Wednesday, April 23, 2008

you can call me al

We all got frisked in the airport on the way down south to visit some of our oldest friends last weekend, even G, who seemed to enjoy his patting down so much I was afraid he would ask for more. It was the most polite frisking I’ve ever had, and if not done in a spirit of fun exactly, there was a whiff of apology and quota-meeting about the whole thing. One security agent even held B and cooed at him while the other agent checked me with the wand. G was wearing his flashing-light Spider-Man boots, on reflection perhaps not the best airport wear, but all I was thinking was that he could put them on and take them off by himself, which seemed practical at the time. “It seemed like a good idea at the time,” was really the theme of the whole packing endeavor (who needs shoes?), and G’s behavior throughout, and yet we were met with such graciousness and goodwill at every turn, such astounding and effortless-seeming preparedness – the laundry basket fitted out as a baby crib, the breakable dishes silently migrated to upper cabinets – that I’m still marveling at the thing.

The Côte D’Azur really pulled out all the stops for us – hiking on Friday in the high meadow in our coats in the shadow of a low, feathery cloud that actually seemed to be following us, and then riding the ferry and picnicking on Saturday in shirtsleeves on an island beach in view of the alps. Looking back it feels like one long bright ribbon of conversation, walks, sunlight, and good things to eat, punctuated by occasional episodes of G actively trying to kill himself on rocks and terraces.

I loved seeing B held by so many hands that I mean to make a part of his life for the duration, the ease of being with old friends (even when being with us is not easy), and the special joy of seeing that the life they have made there is such a good and happy one. All four of our friends – Mme. Marron, husband C, and daughters J and E -- look wonderful, but the girls, whom we have known almost since they were B’s age, are so radiant now it makes my ribs hurt. They are smart and graceful and funny and make it seem natural that the first thing any well-brought up person ought to say upon entering a room is “what can I do to help?” And to keep saying it after three days of toddler is almost showing off, don’t you think? J and G continue to have their mystic connection – she remains the one person who can, without fail, calm him down – and E is, as always, the most serene and grown up of us all.

On our last night at La Bastiole, sitting on the terrace with an apéro of champagne, smoked salmon, and matzoh (it was the first night of Passover), C looked over at B, who was sitting in his carseat on the table, and said, “You know, he looks a lot like Paul Simon.” This was duly registered, and then we all got distracted by the size of the full moon, which was floating over the Mediterranean for all the world like a hot air balloon, and we called the girls outside to shiver in their sweaters and take pictures.

A while later over dinner, which had been pushed to an aggressively European hour in order to give G time to fall in his tracks and go to bed, Mme. Marron laid down her knife and fork and gave B’s carseat a gentle rock. “Do you all know,” she said thoughtfully, “where B is going?”

“No,” I said, thinking it was something existential. “Where?”

“He’s going,” she said with a satisfied smile, “to look for America.”

B looked blandly up at both of us with his monkey-button face, and I burst into helpless laughter.

“And do you know what’s on his feet?” she added.

“Tell me,” I said.

“Diamonds.”

It went on like that for the rest of the evening, pure silliness, tears rolling down our faces, observed by patient husbands, forbearing daughters, and the boy himself, clearly waiting for the day he could go meet Julio down by the schoolyard. At one point Mme. Marron said, “I don’t even really like Paul Simon.” But I don’t think either of us had laughed that hard in a long time.

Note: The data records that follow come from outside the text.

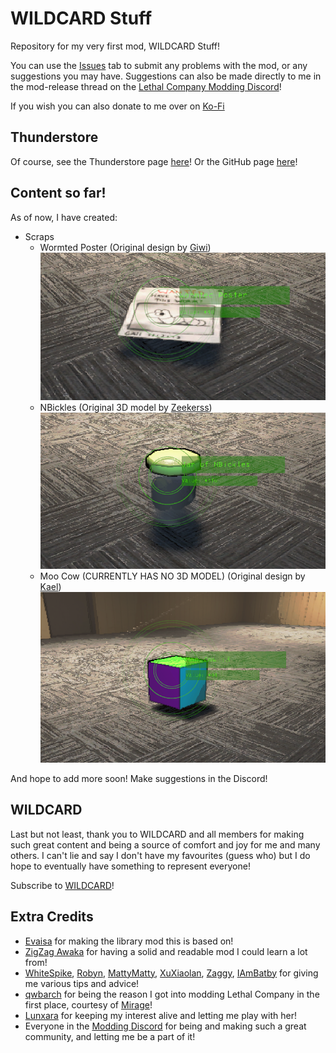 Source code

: # WILDCARD Stuff

Repository for my very first mod, WILDCARD Stuff!

You can use the [Issues](https://github.com/TheDebbyCase/LCWildCardMod/issues) tab to submit any problems with the mod, or any suggestions you may have.
Suggestions can also be made directly to me in the mod-release thread on the [Lethal Company Modding Discord](https://discord.com/channels/1168655651455639582/1328209352628375652)!

If you wish you can also donate to me over on [Ko-Fi](https://ko-fi.com/thedebbycase)

## Thunderstore

Of course, see the Thunderstore page [here](https://thunderstore.io/c/lethal-company/p/deB/WILDCARD_Stuff)!
Or the GitHub page [here](https://github.com/TheDebbyCase/LCWildCardMod)!

## Content so far!

As of now, I have created:

- Scraps
	- Wormted Poster (Original design by [Giwi](https://www.twitch.tv/giwi))
		![Preview](https://raw.githubusercontent.com/TheDebbyCase/LCWildCardMod/main/Images/WormtedPosterPreview.png)
	- NBickles (Original 3D model by [Zeekerss](https://bsky.app/profile/zeekerss.bsky.social))
		![Preview](https://raw.githubusercontent.com/TheDebbyCase/LCWildCardMod/main/Images/NBicklesPreview.png)
	- Moo Cow (CURRENTLY HAS NO 3D MODEL) (Original design by [Kael](https://www.twitch.tv/kael))
		![Preview](https://raw.githubusercontent.com/TheDebbyCase/LCWildCardMod/main/Images/MooCowPreview.png)
	
And hope to add more soon! Make suggestions in the Discord!

## WILDCARD

Last but not least, thank you to WILDCARD and all members for making such great content and being a source of comfort and joy for me and many others. I can't lie and say I don't have my favourites (guess who) but I do hope to eventually have something to represent everyone!

Subscribe to [WILDCARD](https://www.youtube.com/@WILDCARDorg)!

## Extra Credits

- [Evaisa](https://thunderstore.io/c/lethal-company/p/Evaisa) for making the library mod this is based on!
- [ZigZag Awaka](https://thunderstore.io/c/lethal-company/p/Zigzag) for having a solid and readable mod I could learn a lot from!
- [WhiteSpike](https://thunderstore.io/c/lethal-company/p/WhiteSpike), [Robyn](https://thunderstore.io/c/lethal-company/p/Mom_Llama), [MattyMatty](https://thunderstore.io/c/lethal-company/p/mattymatty/), [XuXiaolan](https://thunderstore.io/c/lethal-company/p/XuXiaolan), [Zaggy](https://thunderstore.io/c/lethal-company/p/Zaggy1024), [IAmBatby](https://thunderstore.io/c/lethal-company/p/IAmBatby/) for giving me various tips and advice!
- [qwbarch](https://thunderstore.io/c/lethal-company/p/qwbarch) for being the reason I got into modding Lethal Company in the first place, courtesy of [Mirage](https://thunderstore.io/c/lethal-company/p/qwbarch/Mirage)!
- [Lunxara](https://www.twitch.tv/lunxara) for keeping my interest alive and letting me play with her!
- Everyone in the [Modding Discord](https://discord.com/channels/1168655651455639582/) for being and making such a great community, and letting me be a part of it!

In French you “render” a visit, which I like a lot – it’s more muscular than “make” and less transactional than “pay” (well, ok, if you take out the sense of “render unto Caesar”). My Anglophone ears hear the softer echoes of what render means in English, which take up several columns even in our small-type OED – to create, to transform, to give. I really felt it this time, sitting around the table with our chosen extended family, in a borrowed country amid borrowed beauty that belongs to none of us, and yet somehow being together made it home. And for that I truly give thanks.